# MARS (Multivariate Adaptive Regression Splines)

## Model Specification

Using the terminology of splines, we first define the candidate **basis functions**:

\begin{align}
C = \{ (X_p-t)_+, (t-X_p)_+\}_{t\in\{ x_1, \dots, x_{N_p}\}, \;\;p=1,\dots, P}.
\end{align}

The $x$'s are the values of variable $X_p$ in the training sample. Note that in the above, each basis function is considered a multivariate function, though it only depends on $X_p$.

MARS then expands a linear additive structure using the above set of hinge (or sometime including linear) functions and constant functions, so-called the **forward pass**:
\begin{align}
f(X) = \beta_0+\sum_{m=1}^M \beta_mh_m(X),
\end{align}
where each $h_m(X)$ is a function in $C$, or a product of two or more such functions. Given a choice for the $h_m$, the coefficients $\beta_m$ are estimated by minimizing the residual sum-of-squares. So what remains to be explained in the forward pass is how $h_m$ is determined in the forward pass. In each iteration, we consider as a new basis function pair all products of a function $h_m$ in the model set $M$ with one of the *reflected pairs* in $C$. We add to the model $M$ the term of the form
\begin{align}
\hat{β}_{M+1}h_{l}(X)\cdot(X_j − t)_+ +\hat{β}_{M+2}h_l(X)\cdot(t − X_j)_+,\;\;h_l \in M,
\end{align}
that produces the largest decrease in training error: again $\hat{β}_{M+1}$ and $\hat{β}_{M+2}$ are estimated by least square. The forward pass continue in these iterations, until the maximum number of terms allowed is reached.

After the forward pass concludes, MARS then engages in a **backward trim**, where the terms whose removal causes the smallest increase in residual squared error is deleted from the model at each iteration in the backward trim. Instead of doing a CV to estimate the error, one typically rely on the following generalized cross-validation statistic to approximate CV at each iteration:
\begin{align}
GCV(\lambda)=\frac{\sum_{n=1}^N(y_n-\hat{f}_{\lambda}(x_n))^2}{(1-M(\lambda)/N)^2},
\end{align}
where $\lambda$ indicates the stage of the model. The value $M(λ)$ is the effective number of parameters in the model: this accounts both for the number of terms in the models, plus the number of parameters used in selecting the optimal positions of the knots. Some mathematical and simulation results suggest that one should pay a price of three parameters for selecting a knot in a piecewise linear regression. Thus if there are $r$ linearly independent basis functions in the model, and $K$ knots were selected in the forward process, the formula is $M(\lambda) = r+cK$, where $c = 3$. (When the model is restricted to be additive, a penalty of $c = 2$ is used). Using this, we choose the model along the backward sequence that minimizes $GCV(\lambda)$.
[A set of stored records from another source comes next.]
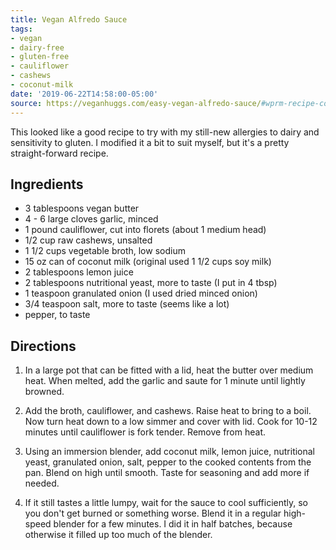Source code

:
 ```yaml
---
title: Vegan Alfredo Sauce
tags:
- vegan
- dairy-free
- gluten-free
- cauliflower
- cashews
- coconut-milk
date: '2019-06-22T14:58:00-05:00'
source: https://veganhuggs.com/easy-vegan-alfredo-sauce/#wprm-recipe-container-12924
---
```

This looked like a good recipe to try with my still-new allergies to dairy and sensitivity to gluten. I modified it a bit to suit myself, but it's a pretty straight-forward recipe.


## Ingredients

- 3 tablespoons vegan butter
- 4 - 6 large cloves garlic, minced
- 1 pound cauliflower, cut into florets (about 1 medium head)
- 1/2 cup raw cashews, unsalted
- 1 1/2 cups vegetable broth, low sodium
- 15 oz can of coconut milk (original used 1 1/2 cups soy milk)
- 2 tablespoons lemon juice
- 2 tablespoons nutritional yeast, more to taste (I put in 4 tbsp)
- 1 teaspoon granulated onion (I used dried minced onion)
- 3/4 teaspoon salt, more to taste (seems like a lot)
- pepper, to taste

## Directions

1. In a large pot that can be fitted with a lid, heat the butter over medium heat. When melted, add the garlic and saute for 1 minute until lightly browned.

2. Add the broth, cauliflower, and cashews. Raise heat to bring to a boil. Now turn heat down to a low simmer and cover with lid. Cook for 10-12 minutes until cauliflower is fork tender. Remove from heat.

3. Using an immersion blender, add coconut milk, lemon juice, nutritional yeast, granulated onion, salt, pepper to the cooked contents from the pan. Blend on high until smooth. Taste for seasoning and add more if needed.

4. If it still tastes a little lumpy, wait for the sauce to cool sufficiently, so you don't get burned or something worse. Blend it in a regular high-speed blender for a few minutes. I did it in half batches, because otherwise it filled up too much of the blender.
The forward modeling strategy in MARS is hierarchical, in the sense that multi-way products are built up from products involving terms already in the model. For example, a four-way product can only be added to the model if one of its three-way components is already in the model. The philosophy here is that a high-order interaction will likely only exist if some of its lowerorder “footprints” exist as well. This need not be true, but is a reasonable working assumption and avoids the search over an exponentially growing space of alternatives.

There is one restriction put on the formation of model terms: each input can appear at most once in a product. This prevents the formation of higher-order powers of an input, which increase or decrease too sharply near the boundaries of the feature space. Such powers can be approximated in a more stable way with piecewise linear functions.

### Variants and Generalizations

Stone et al. (1997) developed a hybrid of MARS called PolyMARS specifically designed to handle classification problems. It uses the multiple logistic framework. It grows the model in a forward stagewise fashion like MARS, but at each stage uses a quadratic approximation to the multinomial log-likelihood to search for the next basis-function pair. So basically it is just replacing the log probs in softmax. But then this is the tricky part they need to solve. Once found, the enlarged model is fit by maximum likelihood, and the process is repeated.

## Theoretical Properties

### Advantages 

- Being a simple additive model, MARS produce regression-type coefficients, and hence is straight-forward for feature importance.
- The linear additive nature of the MARS model also lends it ease in model interpretation.
- By considering hinge functions and interaction terms, MARS can handle both linear and non-linear strctures at the same time. 
- The regression surface of MARS is built up parsimoniously, using nonzero components locally - only when they are needed. This is important, since one should 'spend' parameters carefully in high dimensions, as they can run out quickly.
- MARS can handle “mixed” predictors—quantitative and qualitative—in a natural way, much like CART does. MARS considers all possible binary.

### Disadvantages

### Relation to Other Models

- MARS can be viewed as a generalization of stepwise linear regression or a modification of the CART method to improve the latter’s performance in the regression setting. MARS is better in handling additive structures than CART.
- The way that MARS adaptively chooses the new basis function can be compared to what is done in [boosting](boosting.ipynb) as well.

## Empirical Performance

### Advantages 

- MARS is said to perform well in high-dimensional problems.

### Disadvantages

## Implementation Details and Practical Tricks

**Setting upper limit in interaction terms**

A useful option in the MARS procedure is to set an upper limit on the order of interaction. For example, one can set a limit of two, allowing pairwise products of piecewise linear functions, but not three- or higherway products. This can aid in the interpretation of the final model. An upper limit of one results in an additive model.

**`py-earth`**

`sklearn` does not support MARS yet, but it is in the process of subsuming an open-source library called `pyearth`, whose interface is very similar.

In [None]:
import numpy
from pyearth import Earth
from matplotlib import pyplot

#Create some fake data
numpy.random.seed(0)
m = 1000
n = 10
X = 80*numpy.random.uniform(size=(m,n)) - 40
y = numpy.abs(X[:,6] - 4.0) + 1*numpy.random.normal(size=m)

#Fit an Earth model
model = Earth(max_terms=None, max_degree=None, penalty=None, allow_linear=None, enable_pruning=True, feature_importance_type=None, verbose=0)
model.fit(X,y)

#Print the model
print(model.trace())
print(model.summary())

**Some commonly used inputs**:

- **`max_terms`**: The maximum number of terms generated by the forward pass. All memory is allocated at the beginning of the forward pass, so setting max_terms to a very high number on a system with insufficient memory may cause a `MemoryError` at the start of the forward pass.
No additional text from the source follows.